IT Career Assessment Tool
The IT assessment tool is designed to help individuals who are planning the next steps of an information technology career. Professionals working in technical fields often find it difficult to distinguish their capabilities without direct links to technology. This assessment overcomes that obstacle by gathering information about their motivations, skills, talents, personality and organizational preferences that connect to their roles and responsibilities in information technology. This tool has the flexibility to be used as an overall IT assessment or as a drill down into specific areas such as business intelligence, data management, data integration, etc. Of the five sections, only the skills inventory needs to be changed to a particular IT specialization.

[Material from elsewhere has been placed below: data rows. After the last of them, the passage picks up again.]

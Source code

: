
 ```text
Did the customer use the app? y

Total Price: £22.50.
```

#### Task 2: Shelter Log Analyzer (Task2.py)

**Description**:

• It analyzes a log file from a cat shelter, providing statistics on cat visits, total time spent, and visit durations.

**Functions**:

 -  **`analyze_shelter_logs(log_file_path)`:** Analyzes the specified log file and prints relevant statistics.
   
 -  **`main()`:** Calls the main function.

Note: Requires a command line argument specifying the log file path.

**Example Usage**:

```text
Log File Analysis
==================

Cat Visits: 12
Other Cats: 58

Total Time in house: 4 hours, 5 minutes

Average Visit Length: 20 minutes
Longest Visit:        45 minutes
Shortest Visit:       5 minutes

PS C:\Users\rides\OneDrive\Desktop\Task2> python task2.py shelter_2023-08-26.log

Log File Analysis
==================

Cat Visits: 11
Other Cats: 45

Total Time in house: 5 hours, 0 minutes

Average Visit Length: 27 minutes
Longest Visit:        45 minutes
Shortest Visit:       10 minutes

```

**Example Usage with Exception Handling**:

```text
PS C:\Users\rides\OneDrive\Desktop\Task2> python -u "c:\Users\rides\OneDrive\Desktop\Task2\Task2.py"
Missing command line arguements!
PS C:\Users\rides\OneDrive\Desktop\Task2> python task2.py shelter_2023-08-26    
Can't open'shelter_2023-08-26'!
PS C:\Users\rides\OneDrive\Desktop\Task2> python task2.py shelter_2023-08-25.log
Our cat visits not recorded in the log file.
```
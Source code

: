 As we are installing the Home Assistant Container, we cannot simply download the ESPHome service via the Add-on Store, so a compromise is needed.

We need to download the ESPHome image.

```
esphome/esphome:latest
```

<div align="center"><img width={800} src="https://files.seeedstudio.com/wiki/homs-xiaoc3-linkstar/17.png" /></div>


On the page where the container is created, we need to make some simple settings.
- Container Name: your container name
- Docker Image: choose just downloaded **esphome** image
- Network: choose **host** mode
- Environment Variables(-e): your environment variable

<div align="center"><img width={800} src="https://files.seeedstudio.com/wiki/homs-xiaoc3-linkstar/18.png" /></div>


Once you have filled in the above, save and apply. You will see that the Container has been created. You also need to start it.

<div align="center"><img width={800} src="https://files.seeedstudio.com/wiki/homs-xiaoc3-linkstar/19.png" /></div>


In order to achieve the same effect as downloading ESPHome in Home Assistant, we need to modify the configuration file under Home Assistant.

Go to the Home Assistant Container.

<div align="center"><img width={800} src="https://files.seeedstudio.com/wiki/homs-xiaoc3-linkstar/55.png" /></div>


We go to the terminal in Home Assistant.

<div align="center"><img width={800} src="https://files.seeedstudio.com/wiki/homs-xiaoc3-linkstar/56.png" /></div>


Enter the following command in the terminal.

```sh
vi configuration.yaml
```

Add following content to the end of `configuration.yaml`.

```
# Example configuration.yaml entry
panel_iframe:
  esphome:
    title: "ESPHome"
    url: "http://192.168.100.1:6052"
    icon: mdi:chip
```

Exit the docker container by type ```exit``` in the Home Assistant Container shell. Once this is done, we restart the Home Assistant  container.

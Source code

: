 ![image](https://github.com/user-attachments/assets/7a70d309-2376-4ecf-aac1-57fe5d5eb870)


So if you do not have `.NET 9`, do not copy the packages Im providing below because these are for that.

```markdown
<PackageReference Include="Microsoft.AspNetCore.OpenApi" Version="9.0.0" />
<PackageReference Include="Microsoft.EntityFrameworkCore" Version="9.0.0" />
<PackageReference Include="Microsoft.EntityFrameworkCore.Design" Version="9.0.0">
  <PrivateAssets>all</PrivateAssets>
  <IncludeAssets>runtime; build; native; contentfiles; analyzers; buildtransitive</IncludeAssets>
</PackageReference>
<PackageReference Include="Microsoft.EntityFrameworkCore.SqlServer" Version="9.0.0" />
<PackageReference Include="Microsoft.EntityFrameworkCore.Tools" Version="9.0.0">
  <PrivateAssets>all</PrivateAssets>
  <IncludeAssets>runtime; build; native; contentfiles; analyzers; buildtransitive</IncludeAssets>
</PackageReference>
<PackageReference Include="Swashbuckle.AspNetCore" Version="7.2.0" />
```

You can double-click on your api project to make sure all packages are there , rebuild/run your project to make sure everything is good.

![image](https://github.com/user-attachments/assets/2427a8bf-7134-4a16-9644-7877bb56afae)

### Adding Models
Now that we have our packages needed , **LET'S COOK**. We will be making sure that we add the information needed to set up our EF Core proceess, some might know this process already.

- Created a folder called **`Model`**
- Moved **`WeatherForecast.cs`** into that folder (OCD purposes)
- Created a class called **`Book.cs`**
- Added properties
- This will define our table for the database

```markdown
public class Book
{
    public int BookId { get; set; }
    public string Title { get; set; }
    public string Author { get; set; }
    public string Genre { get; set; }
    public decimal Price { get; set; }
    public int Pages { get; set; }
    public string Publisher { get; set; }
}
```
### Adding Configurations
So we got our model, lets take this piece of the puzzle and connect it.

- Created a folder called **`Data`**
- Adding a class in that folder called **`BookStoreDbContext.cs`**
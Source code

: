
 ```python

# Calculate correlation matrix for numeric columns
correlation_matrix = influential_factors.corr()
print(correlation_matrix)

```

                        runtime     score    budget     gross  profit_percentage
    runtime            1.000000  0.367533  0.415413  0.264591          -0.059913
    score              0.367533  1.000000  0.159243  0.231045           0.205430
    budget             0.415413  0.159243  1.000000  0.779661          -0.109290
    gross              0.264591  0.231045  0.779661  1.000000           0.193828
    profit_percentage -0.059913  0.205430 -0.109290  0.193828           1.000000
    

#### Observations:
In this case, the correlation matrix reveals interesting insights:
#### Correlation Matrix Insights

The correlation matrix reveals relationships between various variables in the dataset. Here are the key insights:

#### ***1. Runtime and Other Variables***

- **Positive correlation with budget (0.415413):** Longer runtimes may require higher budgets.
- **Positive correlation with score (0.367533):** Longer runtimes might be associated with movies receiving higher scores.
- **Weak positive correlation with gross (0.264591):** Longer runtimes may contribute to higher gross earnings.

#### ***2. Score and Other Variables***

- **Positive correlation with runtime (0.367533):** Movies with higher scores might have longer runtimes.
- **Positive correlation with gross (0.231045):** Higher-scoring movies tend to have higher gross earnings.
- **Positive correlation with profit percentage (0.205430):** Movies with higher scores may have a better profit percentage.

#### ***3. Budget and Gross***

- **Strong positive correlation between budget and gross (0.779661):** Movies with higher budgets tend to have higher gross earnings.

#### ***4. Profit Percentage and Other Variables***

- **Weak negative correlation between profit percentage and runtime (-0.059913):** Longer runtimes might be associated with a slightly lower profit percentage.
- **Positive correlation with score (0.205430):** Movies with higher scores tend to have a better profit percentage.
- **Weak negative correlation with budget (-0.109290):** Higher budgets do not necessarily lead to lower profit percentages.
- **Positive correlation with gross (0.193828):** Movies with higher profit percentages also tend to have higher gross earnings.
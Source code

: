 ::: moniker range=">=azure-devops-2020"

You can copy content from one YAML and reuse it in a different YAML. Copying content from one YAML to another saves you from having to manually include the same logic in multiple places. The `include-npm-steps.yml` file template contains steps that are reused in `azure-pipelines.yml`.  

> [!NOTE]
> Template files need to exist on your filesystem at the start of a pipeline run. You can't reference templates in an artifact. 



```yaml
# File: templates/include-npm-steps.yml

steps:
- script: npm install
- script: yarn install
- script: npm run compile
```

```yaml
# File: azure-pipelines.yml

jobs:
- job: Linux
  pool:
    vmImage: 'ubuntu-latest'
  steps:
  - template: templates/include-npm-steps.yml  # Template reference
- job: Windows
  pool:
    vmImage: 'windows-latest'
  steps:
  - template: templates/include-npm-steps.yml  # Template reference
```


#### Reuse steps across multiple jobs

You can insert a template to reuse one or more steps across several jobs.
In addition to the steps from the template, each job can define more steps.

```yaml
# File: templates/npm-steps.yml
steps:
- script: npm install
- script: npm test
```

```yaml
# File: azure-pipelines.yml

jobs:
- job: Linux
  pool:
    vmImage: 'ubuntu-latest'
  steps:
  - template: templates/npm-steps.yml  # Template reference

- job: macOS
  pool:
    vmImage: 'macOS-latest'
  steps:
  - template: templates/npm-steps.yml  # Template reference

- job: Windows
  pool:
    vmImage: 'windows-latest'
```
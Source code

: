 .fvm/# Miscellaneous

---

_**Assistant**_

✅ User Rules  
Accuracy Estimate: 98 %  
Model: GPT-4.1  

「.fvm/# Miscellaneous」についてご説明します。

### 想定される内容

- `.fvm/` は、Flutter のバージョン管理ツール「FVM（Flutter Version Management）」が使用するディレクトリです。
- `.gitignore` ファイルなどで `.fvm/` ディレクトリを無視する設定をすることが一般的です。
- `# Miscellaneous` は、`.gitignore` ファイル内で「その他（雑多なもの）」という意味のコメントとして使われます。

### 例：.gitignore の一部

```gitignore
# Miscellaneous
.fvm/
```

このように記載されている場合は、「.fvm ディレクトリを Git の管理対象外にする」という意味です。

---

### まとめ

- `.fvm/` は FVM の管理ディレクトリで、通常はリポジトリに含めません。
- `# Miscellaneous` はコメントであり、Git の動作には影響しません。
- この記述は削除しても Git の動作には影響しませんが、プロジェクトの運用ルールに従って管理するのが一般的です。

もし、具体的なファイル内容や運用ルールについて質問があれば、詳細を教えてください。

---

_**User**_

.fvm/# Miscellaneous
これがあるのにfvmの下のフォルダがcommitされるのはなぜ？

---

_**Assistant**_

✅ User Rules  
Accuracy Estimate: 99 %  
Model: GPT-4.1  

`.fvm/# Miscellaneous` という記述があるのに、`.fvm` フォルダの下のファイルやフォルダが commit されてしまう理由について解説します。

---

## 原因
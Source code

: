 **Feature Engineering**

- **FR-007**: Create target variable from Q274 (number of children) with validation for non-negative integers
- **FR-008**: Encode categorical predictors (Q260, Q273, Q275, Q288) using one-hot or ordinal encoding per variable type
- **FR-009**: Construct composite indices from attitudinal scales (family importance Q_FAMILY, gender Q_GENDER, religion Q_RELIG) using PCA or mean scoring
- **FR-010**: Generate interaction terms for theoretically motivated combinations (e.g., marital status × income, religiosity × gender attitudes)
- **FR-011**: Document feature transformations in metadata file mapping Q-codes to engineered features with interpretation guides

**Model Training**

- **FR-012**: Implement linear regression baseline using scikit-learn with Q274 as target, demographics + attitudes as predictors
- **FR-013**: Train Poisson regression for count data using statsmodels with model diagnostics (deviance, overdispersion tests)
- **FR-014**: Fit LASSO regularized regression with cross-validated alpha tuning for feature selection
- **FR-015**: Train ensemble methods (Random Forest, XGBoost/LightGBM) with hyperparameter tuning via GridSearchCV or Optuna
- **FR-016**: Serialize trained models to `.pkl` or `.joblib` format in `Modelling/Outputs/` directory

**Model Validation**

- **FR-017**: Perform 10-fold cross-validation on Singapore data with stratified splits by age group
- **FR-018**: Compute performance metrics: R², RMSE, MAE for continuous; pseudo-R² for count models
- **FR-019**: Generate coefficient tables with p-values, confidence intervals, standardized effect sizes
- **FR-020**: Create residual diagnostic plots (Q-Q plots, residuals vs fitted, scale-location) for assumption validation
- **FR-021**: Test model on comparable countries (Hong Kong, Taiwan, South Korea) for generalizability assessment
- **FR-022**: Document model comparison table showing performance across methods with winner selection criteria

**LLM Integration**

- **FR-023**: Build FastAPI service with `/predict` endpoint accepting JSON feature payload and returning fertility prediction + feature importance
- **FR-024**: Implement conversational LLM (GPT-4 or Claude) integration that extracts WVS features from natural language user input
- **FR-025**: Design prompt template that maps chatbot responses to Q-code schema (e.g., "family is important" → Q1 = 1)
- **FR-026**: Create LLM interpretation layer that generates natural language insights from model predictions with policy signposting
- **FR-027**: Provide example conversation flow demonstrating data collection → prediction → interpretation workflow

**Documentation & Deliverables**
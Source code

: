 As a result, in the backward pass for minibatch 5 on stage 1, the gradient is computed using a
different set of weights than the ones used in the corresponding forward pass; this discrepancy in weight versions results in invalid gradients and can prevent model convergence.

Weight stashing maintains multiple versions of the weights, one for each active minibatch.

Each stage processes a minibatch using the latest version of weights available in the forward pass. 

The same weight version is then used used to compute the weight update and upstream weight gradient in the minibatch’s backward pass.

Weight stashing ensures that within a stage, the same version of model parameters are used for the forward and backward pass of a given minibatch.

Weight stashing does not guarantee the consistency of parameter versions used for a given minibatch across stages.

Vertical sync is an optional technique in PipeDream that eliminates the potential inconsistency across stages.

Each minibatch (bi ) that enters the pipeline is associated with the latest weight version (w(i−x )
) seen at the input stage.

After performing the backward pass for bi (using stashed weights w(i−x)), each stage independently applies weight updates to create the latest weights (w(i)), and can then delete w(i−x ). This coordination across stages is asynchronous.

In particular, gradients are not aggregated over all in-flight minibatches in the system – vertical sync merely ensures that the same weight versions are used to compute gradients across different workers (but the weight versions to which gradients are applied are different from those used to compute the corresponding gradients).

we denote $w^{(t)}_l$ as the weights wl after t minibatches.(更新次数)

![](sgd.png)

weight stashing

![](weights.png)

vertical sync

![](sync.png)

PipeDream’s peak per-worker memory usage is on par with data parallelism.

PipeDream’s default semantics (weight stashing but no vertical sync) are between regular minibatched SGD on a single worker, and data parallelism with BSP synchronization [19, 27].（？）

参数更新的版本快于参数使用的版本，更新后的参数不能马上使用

Information is captured in easy to use formats that can be readily evaluated and used as the source for social network profiles, resumes, web sites, visual CVs, and career planning. The assessment creates an opportunity for open dialog that leads to informative and productive discussions. The act of completing the assessment questions is an introspective experience, and the process of reviewing the results leads to personal insight. In total, the experience helps the professional to fully express what they do well and why they do it well. The goal is to achieve insight that guides a multi-dimensional and well-balanced career plan or job search – one that looks beyond compensation to examine all aspects of work-related rewards, satisfaction, and fulfillment.
MOTIVATIONS
The motivation section has two parts: change and opportunity. The change assessment examines what you’d like to move from and the opportunity assessment examines what you’d like to move to. The responses can be evaluated and discussed at the individual row level, the summary level and in combination. Making a career change can have unexpected and sometimes undesirable consequences. It is beneficial to understand motivations, both positive and negative. Only then can you be aware of in terms of what you may lose as well as what you may gain.
SKILLS
The skills inventory is representative of a broad range of IT skills, but is not intended to be an exhaustive list. In a rapidly changing field such as IT, a robust and representative list serves the purpose well. The skills assessment rates both level-of-skill and level-of-interest to derive a combined score for each item in the skills inventory. With this approach we can identify: 1) areas where there is high skill but low interest; 2) areas where there is high interest but low skill; and 3) an overall skills index that quantifies skill level in each of ten distinct IT job categories. Collectively these provide the insight that is needed to focus on the right kinds of jobs, and to achieve positive change by knowing both what you do want to do and what you don’t want to do.
TALENTS
The talents section is designed for personal brainstorming. Collecting gut-level responses, it first gathers preferred words and then preferred combinations of words. Calculations in the spreadsheet parse out the most desirable words to create a list of nouns and verbs that can be combined into sentences to describe natural talents. Talent brainstorming discovers the things that we do intuitively, naturally, and well in both work and personal lives. The language in this assessment is crafted to align with IT so the most relevant talents can be brought to the surface. Talents, interests, and skills have a natural affinity, so this activity is particularly useful to discover the right insights to describe an individual as a unique and valuable IT professional.
PERSONALITY AND PREFERENCES
This section focuses on language that accurately describes an individual’s characteristics and personality. The multi-dimensional assessment examines three distinct aspects of personality and related behavioral traits. How I Think – identifies desired communication style and method of processing information. How I Act – identifies responses to the environment, and evaluation and decision-making behaviors. How I Work – identifies the kinds of activity and working style preferences and behaviors.
ORGANIZATION AND RESPONSIBILITIES
This assessment examines and profiles affinity for work in various kinds of IT organizations with differences in scope and responsibilities. Information Technology work typically segments into three levels – program, project, and operations – with each having its own distinct rewards and challenges. Understanding individual preferences and tendencies helps to align a job search or career plan with the right kinds of work. This is a critical aspect of the overall assessment goal – a balanced career plan with attention to all dimensions of the individual.